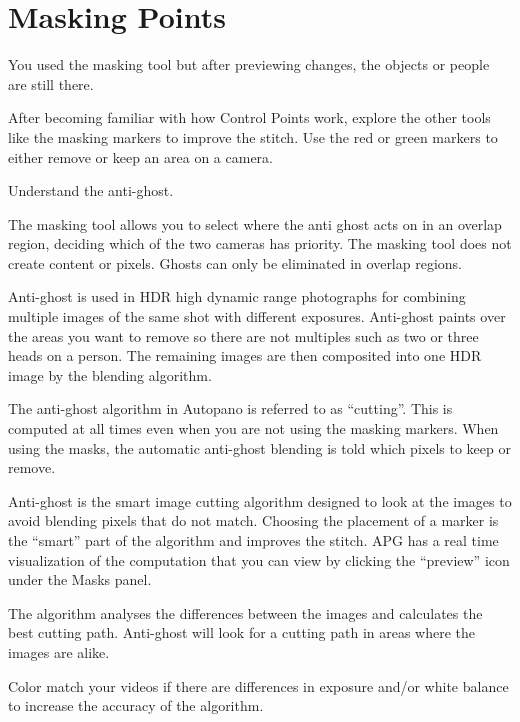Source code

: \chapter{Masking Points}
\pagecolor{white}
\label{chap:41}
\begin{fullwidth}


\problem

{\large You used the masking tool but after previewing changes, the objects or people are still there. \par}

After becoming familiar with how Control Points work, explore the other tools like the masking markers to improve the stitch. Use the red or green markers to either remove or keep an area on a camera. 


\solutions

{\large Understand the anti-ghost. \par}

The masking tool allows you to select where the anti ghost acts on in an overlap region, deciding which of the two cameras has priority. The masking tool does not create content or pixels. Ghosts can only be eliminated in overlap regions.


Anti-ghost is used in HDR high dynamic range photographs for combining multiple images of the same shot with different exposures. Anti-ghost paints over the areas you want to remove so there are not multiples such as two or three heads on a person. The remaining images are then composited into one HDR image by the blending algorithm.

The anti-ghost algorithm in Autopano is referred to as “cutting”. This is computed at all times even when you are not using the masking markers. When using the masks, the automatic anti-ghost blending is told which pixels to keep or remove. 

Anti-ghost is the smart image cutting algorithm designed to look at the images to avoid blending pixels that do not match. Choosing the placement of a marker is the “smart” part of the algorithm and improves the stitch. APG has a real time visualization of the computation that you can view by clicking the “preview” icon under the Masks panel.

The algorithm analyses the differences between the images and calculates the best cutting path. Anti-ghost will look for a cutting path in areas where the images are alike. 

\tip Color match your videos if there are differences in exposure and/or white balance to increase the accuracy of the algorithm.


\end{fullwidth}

---

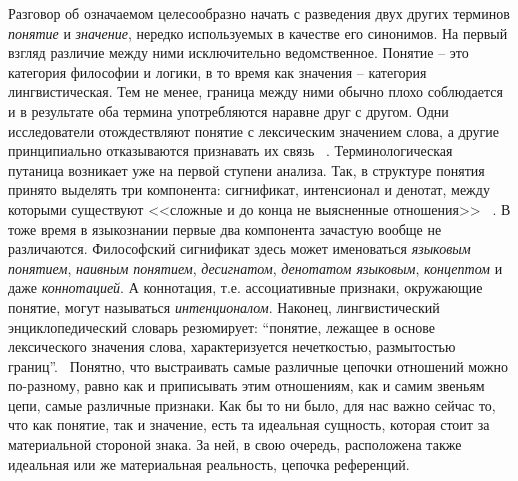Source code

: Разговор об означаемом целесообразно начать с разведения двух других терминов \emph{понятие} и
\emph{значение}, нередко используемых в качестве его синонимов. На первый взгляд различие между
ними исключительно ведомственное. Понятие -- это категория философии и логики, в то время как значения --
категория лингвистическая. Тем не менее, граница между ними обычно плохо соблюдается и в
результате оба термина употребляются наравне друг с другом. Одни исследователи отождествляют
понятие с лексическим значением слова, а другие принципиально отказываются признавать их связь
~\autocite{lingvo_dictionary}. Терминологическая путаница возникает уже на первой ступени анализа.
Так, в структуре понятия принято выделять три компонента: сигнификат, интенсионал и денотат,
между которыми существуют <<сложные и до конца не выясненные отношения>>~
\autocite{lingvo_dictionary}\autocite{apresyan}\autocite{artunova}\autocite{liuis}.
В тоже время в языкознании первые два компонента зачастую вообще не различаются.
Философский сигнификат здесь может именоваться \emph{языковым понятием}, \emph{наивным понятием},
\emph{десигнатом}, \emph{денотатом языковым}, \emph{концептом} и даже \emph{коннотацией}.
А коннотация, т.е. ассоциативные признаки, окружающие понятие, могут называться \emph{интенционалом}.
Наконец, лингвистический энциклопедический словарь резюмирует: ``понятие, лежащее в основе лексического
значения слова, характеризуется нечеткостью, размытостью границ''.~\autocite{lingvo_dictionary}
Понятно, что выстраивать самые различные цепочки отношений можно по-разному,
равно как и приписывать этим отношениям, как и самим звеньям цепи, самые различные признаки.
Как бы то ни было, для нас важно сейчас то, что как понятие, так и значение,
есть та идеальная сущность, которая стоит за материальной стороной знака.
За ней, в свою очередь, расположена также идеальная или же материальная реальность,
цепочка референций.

==

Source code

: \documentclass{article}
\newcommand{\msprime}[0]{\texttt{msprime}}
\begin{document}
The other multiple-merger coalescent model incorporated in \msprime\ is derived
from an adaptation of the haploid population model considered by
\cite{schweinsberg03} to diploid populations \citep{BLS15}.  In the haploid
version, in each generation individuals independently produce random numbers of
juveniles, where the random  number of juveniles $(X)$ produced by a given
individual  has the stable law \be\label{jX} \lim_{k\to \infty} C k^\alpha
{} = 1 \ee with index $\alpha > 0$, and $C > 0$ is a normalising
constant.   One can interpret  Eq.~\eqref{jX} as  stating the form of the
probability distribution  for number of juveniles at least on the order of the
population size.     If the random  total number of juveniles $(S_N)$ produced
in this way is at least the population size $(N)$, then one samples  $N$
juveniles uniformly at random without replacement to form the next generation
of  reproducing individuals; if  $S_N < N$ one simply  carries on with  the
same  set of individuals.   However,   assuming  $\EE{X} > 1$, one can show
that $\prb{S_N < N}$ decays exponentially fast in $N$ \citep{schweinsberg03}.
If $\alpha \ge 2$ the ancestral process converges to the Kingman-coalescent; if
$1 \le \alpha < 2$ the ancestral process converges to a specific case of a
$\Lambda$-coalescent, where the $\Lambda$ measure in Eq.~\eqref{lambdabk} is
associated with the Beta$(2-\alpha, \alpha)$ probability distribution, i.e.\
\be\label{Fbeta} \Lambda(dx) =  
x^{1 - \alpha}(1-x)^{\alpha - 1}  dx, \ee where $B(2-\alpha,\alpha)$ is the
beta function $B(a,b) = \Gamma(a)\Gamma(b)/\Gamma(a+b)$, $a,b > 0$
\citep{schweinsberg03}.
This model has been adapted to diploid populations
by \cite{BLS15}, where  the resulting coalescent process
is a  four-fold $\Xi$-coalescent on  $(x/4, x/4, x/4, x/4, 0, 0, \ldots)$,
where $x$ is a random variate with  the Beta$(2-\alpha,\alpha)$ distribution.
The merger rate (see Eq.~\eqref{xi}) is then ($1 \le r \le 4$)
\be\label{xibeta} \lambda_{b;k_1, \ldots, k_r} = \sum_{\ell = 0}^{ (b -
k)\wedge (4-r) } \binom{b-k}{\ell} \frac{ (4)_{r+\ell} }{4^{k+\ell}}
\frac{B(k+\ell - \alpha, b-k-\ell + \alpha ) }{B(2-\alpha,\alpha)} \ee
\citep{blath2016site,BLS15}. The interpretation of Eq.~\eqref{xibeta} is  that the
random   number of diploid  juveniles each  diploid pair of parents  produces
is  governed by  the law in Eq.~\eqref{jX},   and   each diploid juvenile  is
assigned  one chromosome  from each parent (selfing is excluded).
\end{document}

§ WORK TO COMPLETE
Within the listing above, extract exactly the lines from the line with "За ней, в свою" to the line with "цепочка референций.", the two named lines included, and no others.

§ RESPONSE FOR THIS EXERCISE
За ней, в свою очередь, расположена также идеальная или же материальная реальность,
цепочка референций.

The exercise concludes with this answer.